• **TO DO**: The records below are to be repeated exactly, minus any pictures.

• **INPUT FOR THIS TASK**:
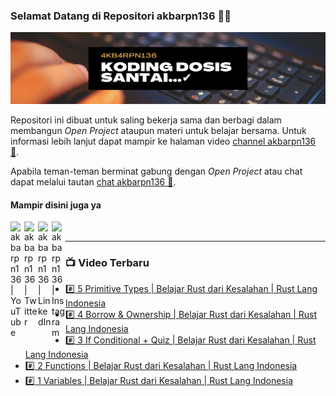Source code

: ### Selamat Datang di Repositori akbarpn136 🙏🏻

![akbarpn136](4kb4rpn136.png)

Repositori ini dibuat untuk saling bekerja sama dan berbagi dalam membangun _Open Project_ ataupun materi untuk belajar 
bersama. Untuk informasi lebih lanjut dapat mampir ke halaman video 
[channel akbarpn136 🎥](https://youtube.com/user/akbarpn136).

Apabila teman-teman berminat gabung dengan _Open Project_ atau chat dapat melalui tautan 
[chat akbarpn136 💬](https://discord.gg/7dTG9sg).

#### Mampir disini juga ya
[<img align="left" alt="akbarpn136 | YouTube" width="22px" src="https://cdn.jsdelivr.net/npm/simple-icons@v3/icons/youtube.svg" />][youtube]
[<img align="left" alt="akbarpn136 | Twitter" width="22px" src="https://cdn.jsdelivr.net/npm/simple-icons@v3/icons/twitter.svg" />][twitter]
[<img align="left" alt="akbarpn136 | LinkedIn" width="22px" src="https://cdn.jsdelivr.net/npm/simple-icons@v3/icons/linkedin.svg" />][linkedin]
[<img align="left" alt="akbarpn136 | Instagram" width="22px" src="https://cdn.jsdelivr.net/npm/simple-icons@v3/icons/instagram.svg" />][instagram]

[twitter]: https://twitter.com/akbarpn136
[youtube]: https://www.youtube.com/user/akbarpn136
[instagram]: https://instagram.com/akbarpn136
[linkedin]: https://www.linkedin.com/in/arizal-akbar-zikri-63461458/

<br />

---

### 📺 Video Terbaru
<!-- YOUTUBE:START -->
- [#️⃣ 5 Primitive Types | Belajar Rust dari Kesalahan | Rust Lang Indonesia](https://www.youtube.com/watch?v=uBLJ4ReK0-w)
- [#️⃣ 4 Borrow & Ownership | Belajar Rust dari Kesalahan | Rust Lang Indonesia](https://www.youtube.com/watch?v=GmPq4JwjN9Q)
- [#️⃣ 3 If Conditional + Quiz | Belajar Rust dari Kesalahan | Rust Lang Indonesia](https://www.youtube.com/watch?v=6sj2oRqYqaA)
- [#️⃣ 2 Functions | Belajar Rust dari Kesalahan | Rust Lang Indonesia](https://www.youtube.com/watch?v=2Cc3lzm02C0)
- [#️⃣ 1 Variables | Belajar Rust dari Kesalahan | Rust Lang Indonesia](https://www.youtube.com/watch?v=wLqpouGJ53o)
<!-- YOUTUBE:END -->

• **EXERCISE RESULT**:
Source code

: ### Selamat Datang di Repositori akbarpn136 🙏🏻

![akbarpn136](4kb4rpn136.png)

Repositori ini dibuat untuk saling bekerja sama dan berbagi dalam membangun _Open Project_ ataupun materi untuk belajar 
bersama. Untuk informasi lebih lanjut dapat mampir ke halaman video 
[channel akbarpn136 🎥](https://youtube.com/user/akbarpn136).

Apabila teman-teman berminat gabung dengan _Open Project_ atau chat dapat melalui tautan 
[chat akbarpn136 💬](https://discord.gg/7dTG9sg).

#### Mampir disini juga ya
[<img align="left" alt="akbarpn136 | YouTube" width="22px" src="https://cdn.jsdelivr.net/npm/simple-icons@v3/icons/youtube.svg" />][youtube]
[<img align="left" alt="akbarpn136 | Twitter" width="22px" src="https://cdn.jsdelivr.net/npm/simple-icons@v3/icons/twitter.svg" />][twitter]
[<img align="left" alt="akbarpn136 | LinkedIn" width="22px" src="https://cdn.jsdelivr.net/npm/simple-icons@v3/icons/linkedin.svg" />][linkedin]
[<img align="left" alt="akbarpn136 | Instagram" width="22px" src="https://cdn.jsdelivr.net/npm/simple-icons@v3/icons/instagram.svg" />][instagram]

[twitter]: https://twitter.com/akbarpn136
[youtube]: https://www.youtube.com/user/akbarpn136
[instagram]: https://instagram.com/akbarpn136
[linkedin]: https://www.linkedin.com/in/arizal-akbar-zikri-63461458/

<br />

---

### 📺 Video Terbaru
<!-- YOUTUBE:START -->
- [#️⃣ 5 Primitive Types | Belajar Rust dari Kesalahan | Rust Lang Indonesia](https://www.youtube.com/watch?v=uBLJ4ReK0-w)
- [#️⃣ 4 Borrow & Ownership | Belajar Rust dari Kesalahan | Rust Lang Indonesia](https://www.youtube.com/watch?v=GmPq4JwjN9Q)
- [#️⃣ 3 If Conditional + Quiz | Belajar Rust dari Kesalahan | Rust Lang Indonesia](https://www.youtube.com/watch?v=6sj2oRqYqaA)
- [#️⃣ 2 Functions | Belajar Rust dari Kesalahan | Rust Lang Indonesia](https://www.youtube.com/watch?v=2Cc3lzm02C0)
- [#️⃣ 1 Variables | Belajar Rust dari Kesalahan | Rust Lang Indonesia](https://www.youtube.com/watch?v=wLqpouGJ53o)
<!-- YOUTUBE:END -->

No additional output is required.